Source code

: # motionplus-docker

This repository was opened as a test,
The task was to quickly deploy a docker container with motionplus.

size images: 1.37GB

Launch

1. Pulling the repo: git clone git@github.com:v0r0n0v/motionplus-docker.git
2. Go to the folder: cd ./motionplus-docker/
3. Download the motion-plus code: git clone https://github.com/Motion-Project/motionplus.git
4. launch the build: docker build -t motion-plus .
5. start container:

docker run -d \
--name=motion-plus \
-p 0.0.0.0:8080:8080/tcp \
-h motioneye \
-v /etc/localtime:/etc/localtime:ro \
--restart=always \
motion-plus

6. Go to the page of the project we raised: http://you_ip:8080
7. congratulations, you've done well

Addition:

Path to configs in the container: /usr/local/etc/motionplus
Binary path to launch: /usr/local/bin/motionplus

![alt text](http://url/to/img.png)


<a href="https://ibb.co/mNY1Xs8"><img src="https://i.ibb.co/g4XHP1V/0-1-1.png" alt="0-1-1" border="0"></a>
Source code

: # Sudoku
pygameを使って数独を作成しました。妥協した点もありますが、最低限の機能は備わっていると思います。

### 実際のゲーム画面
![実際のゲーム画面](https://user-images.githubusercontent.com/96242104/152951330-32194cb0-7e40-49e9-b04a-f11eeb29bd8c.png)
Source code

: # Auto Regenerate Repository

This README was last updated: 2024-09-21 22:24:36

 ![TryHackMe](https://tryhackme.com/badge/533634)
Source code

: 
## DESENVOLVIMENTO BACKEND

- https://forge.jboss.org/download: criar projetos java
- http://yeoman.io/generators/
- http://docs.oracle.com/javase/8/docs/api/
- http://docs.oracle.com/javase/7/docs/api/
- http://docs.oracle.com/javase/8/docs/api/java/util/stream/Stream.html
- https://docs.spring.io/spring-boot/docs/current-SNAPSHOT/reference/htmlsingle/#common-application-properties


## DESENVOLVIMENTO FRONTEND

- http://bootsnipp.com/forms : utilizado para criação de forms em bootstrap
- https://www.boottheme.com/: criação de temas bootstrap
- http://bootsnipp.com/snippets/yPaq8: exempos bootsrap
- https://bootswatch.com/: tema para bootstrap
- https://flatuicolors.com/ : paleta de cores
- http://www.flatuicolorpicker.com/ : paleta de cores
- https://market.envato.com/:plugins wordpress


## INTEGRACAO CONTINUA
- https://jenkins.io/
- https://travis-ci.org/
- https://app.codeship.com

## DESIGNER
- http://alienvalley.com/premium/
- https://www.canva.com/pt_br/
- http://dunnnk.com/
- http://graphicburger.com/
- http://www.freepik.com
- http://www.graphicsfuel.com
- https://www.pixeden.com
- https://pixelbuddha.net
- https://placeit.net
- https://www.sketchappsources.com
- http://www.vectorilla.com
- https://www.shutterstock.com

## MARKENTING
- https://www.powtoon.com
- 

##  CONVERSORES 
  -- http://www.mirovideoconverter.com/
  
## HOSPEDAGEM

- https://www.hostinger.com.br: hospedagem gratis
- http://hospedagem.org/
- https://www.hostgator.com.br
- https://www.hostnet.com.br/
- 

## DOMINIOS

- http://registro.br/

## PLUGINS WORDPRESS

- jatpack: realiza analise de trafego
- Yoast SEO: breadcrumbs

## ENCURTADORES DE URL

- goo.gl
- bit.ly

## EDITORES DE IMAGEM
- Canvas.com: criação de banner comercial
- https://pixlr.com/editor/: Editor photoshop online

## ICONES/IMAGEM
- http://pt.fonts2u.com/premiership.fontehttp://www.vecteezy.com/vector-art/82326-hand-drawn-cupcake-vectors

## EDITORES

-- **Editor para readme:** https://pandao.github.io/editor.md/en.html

**What to work on:**
With nothing added or dropped, write out the listing again.

**Solution to this exercise:**
Source code

: # motionplus-docker

This repository was opened as a test,
The task was to quickly deploy a docker container with motionplus.

size images: 1.37GB

Launch

1. Pulling the repo: git clone git@github.com:v0r0n0v/motionplus-docker.git
2. Go to the folder: cd ./motionplus-docker/
3. Download the motion-plus code: git clone https://github.com/Motion-Project/motionplus.git
4. launch the build: docker build -t motion-plus .
5. start container:

docker run -d \
--name=motion-plus \
-p 0.0.0.0:8080:8080/tcp \
-h motioneye \
-v /etc/localtime:/etc/localtime:ro \
--restart=always \
motion-plus

6. Go to the page of the project we raised: http://you_ip:8080
7. congratulations, you've done well

Addition:

Path to configs in the container: /usr/local/etc/motionplus
Binary path to launch: /usr/local/bin/motionplus

![alt text](http://url/to/img.png)


<a href="https://ibb.co/mNY1Xs8"><img src="https://i.ibb.co/g4XHP1V/0-1-1.png" alt="0-1-1" border="0"></a>
Source code

: # Sudoku
pygameを使って数独を作成しました。妥協した点もありますが、最低限の機能は備わっていると思います。

### 実際のゲーム画面
![実際のゲーム画面](https://user-images.githubusercontent.com/96242104/152951330-32194cb0-7e40-49e9-b04a-f11eeb29bd8c.png)
Source code

: # Auto Regenerate Repository

This README was last updated: 2024-09-21 22:24:36

 ![TryHackMe](https://tryhackme.com/badge/533634)
Source code

: 
## DESENVOLVIMENTO BACKEND

- https://forge.jboss.org/download: criar projetos java
- http://yeoman.io/generators/
- http://docs.oracle.com/javase/8/docs/api/
- http://docs.oracle.com/javase/7/docs/api/
- http://docs.oracle.com/javase/8/docs/api/java/util/stream/Stream.html
- https://docs.spring.io/spring-boot/docs/current-SNAPSHOT/reference/htmlsingle/#common-application-properties


## DESENVOLVIMENTO FRONTEND

- http://bootsnipp.com/forms : utilizado para criação de forms em bootstrap
- https://www.boottheme.com/: criação de temas bootstrap
- http://bootsnipp.com/snippets/yPaq8: exempos bootsrap
- https://bootswatch.com/: tema para bootstrap
- https://flatuicolors.com/ : paleta de cores
- http://www.flatuicolorpicker.com/ : paleta de cores
- https://market.envato.com/:plugins wordpress


## INTEGRACAO CONTINUA
- https://jenkins.io/
- https://travis-ci.org/
- https://app.codeship.com

## DESIGNER
- http://alienvalley.com/premium/
- https://www.canva.com/pt_br/
- http://dunnnk.com/
- http://graphicburger.com/
- http://www.freepik.com
- http://www.graphicsfuel.com
- https://www.pixeden.com
- https://pixelbuddha.net
- https://placeit.net
- https://www.sketchappsources.com
- http://www.vectorilla.com
- https://www.shutterstock.com

## MARKENTING
- https://www.powtoon.com
- 

##  CONVERSORES 
  -- http://www.mirovideoconverter.com/
  
## HOSPEDAGEM

- https://www.hostinger.com.br: hospedagem gratis
- http://hospedagem.org/
- https://www.hostgator.com.br
- https://www.hostnet.com.br/
- 

## DOMINIOS

- http://registro.br/

## PLUGINS WORDPRESS

- jatpack: realiza analise de trafego
- Yoast SEO: breadcrumbs

## ENCURTADORES DE URL

- goo.gl
- bit.ly

## EDITORES DE IMAGEM
- Canvas.com: criação de banner comercial
- https://pixlr.com/editor/: Editor photoshop online

## ICONES/IMAGEM
- http://pt.fonts2u.com/premiership.fontehttp://www.vecteezy.com/vector-art/82326-hand-drawn-cupcake-vectors

## EDITORES

-- **Editor para readme:** https://pandao.github.io/editor.md/en.html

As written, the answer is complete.